Stored data
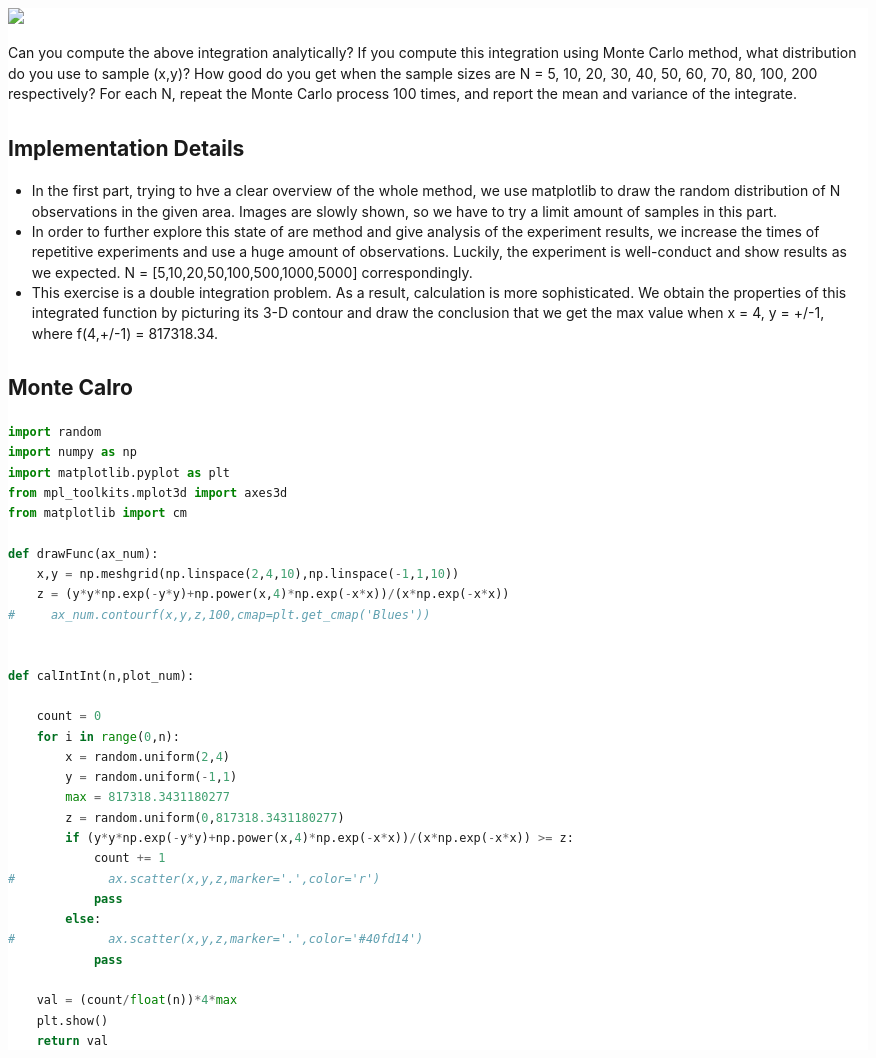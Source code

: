 ![](https://latex.codecogs.com/png.latex?\int_{x=2}^{4}&space;\int_{y=-1}^{1}&space;f(x,y)=\frac{y^2&space;*&space;e^{-y^2}&plus;x^4&space;*&space;e^{-x^2}}{x&space;*&space;e^{-x^2}})

Can you compute the above integration analytically? If you compute this integration using Monte Carlo method, what distribution do you use to sample (x,y)? How good do you get when the sample sizes are N = 5, 10, 20, 30, 40, 50, 60, 70, 80, 100, 200 respectively? For each N, repeat the Monte Carlo process 100 times, and report the mean and variance of the integrate.

## Implementation Details

- In the first part, trying to hve a clear overview of the whole method, we use matplotlib to draw the random distribution of N observations in the given area. Images are slowly shown, so we have to try a limit amount of samples in this part.
- In order to further explore this state of are method and give analysis of the experiment results, we increase the times of repetitive experiments and use a huge amount of observations. Luckily, the experiment is well-conduct and show results as we expected. N = [5,10,20,50,100,500,1000,5000] correspondingly.
- This exercise is a double integration problem. As a result, calculation is more sophisticated. We obtain the properties of this integrated function by picturing its 3-D contour and draw the conclusion that we get the max value when x = 4, y = +/-1, where f(4,+/-1) = 817318.34.

## Monte Calro


```python
import random
import numpy as np
import matplotlib.pyplot as plt
from mpl_toolkits.mplot3d import axes3d
from matplotlib import cm

def drawFunc(ax_num):
    x,y = np.meshgrid(np.linspace(2,4,10),np.linspace(-1,1,10))
    z = (y*y*np.exp(-y*y)+np.power(x,4)*np.exp(-x*x))/(x*np.exp(-x*x))
#     ax_num.contourf(x,y,z,100,cmap=plt.get_cmap('Blues'))


def calIntInt(n,plot_num):

    count = 0
    for i in range(0,n):
        x = random.uniform(2,4)
        y = random.uniform(-1,1)
        max = 817318.3431180277
        z = random.uniform(0,817318.3431180277)
        if (y*y*np.exp(-y*y)+np.power(x,4)*np.exp(-x*x))/(x*np.exp(-x*x)) >= z:
            count += 1
#             ax.scatter(x,y,z,marker='.',color='r')
            pass
        else:
#             ax.scatter(x,y,z,marker='.',color='#40fd14')
            pass
    
    val = (count/float(n))*4*max
    plt.show()
    return val
```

> **WORK INSTRUCTIONS**: Produce the entries again, word for word, without any of their pictures.

> **WRITTEN ANSWER**:
Source code

: ![](https://latex.codecogs.com/png.latex?\int_{x=2}^{4}&space;\int_{y=-1}^{1}&space;f(x,y)=\frac{y^2&space;*&space;e^{-y^2}&plus;x^4&space;*&space;e^{-x^2}}{x&space;*&space;e^{-x^2}})

Can you compute the above integration analytically? If you compute this integration using Monte Carlo method, what distribution do you use to sample (x,y)? How good do you get when the sample sizes are N = 5, 10, 20, 30, 40, 50, 60, 70, 80, 100, 200 respectively? For each N, repeat the Monte Carlo process 100 times, and report the mean and variance of the integrate.

## Implementation Details

- In the first part, trying to hve a clear overview of the whole method, we use matplotlib to draw the random distribution of N observations in the given area. Images are slowly shown, so we have to try a limit amount of samples in this part.
- In order to further explore this state of are method and give analysis of the experiment results, we increase the times of repetitive experiments and use a huge amount of observations. Luckily, the experiment is well-conduct and show results as we expected. N = [5,10,20,50,100,500,1000,5000] correspondingly.
- This exercise is a double integration problem. As a result, calculation is more sophisticated. We obtain the properties of this integrated function by picturing its 3-D contour and draw the conclusion that we get the max value when x = 4, y = +/-1, where f(4,+/-1) = 817318.34.

## Monte Calro


```python
import random
import numpy as np
import matplotlib.pyplot as plt
from mpl_toolkits.mplot3d import axes3d
from matplotlib import cm

def drawFunc(ax_num):
    x,y = np.meshgrid(np.linspace(2,4,10),np.linspace(-1,1,10))
    z = (y*y*np.exp(-y*y)+np.power(x,4)*np.exp(-x*x))/(x*np.exp(-x*x))
#     ax_num.contourf(x,y,z,100,cmap=plt.get_cmap('Blues'))


def calIntInt(n,plot_num):

    count = 0
    for i in range(0,n):
        x = random.uniform(2,4)
        y = random.uniform(-1,1)
        max = 817318.3431180277
        z = random.uniform(0,817318.3431180277)
        if (y*y*np.exp(-y*y)+np.power(x,4)*np.exp(-x*x))/(x*np.exp(-x*x)) >= z:
            count += 1
#             ax.scatter(x,y,z,marker='.',color='r')
            pass
        else:
#             ax.scatter(x,y,z,marker='.',color='#40fd14')
            pass
    
    val = (count/float(n))*4*max
    plt.show()
    return val
```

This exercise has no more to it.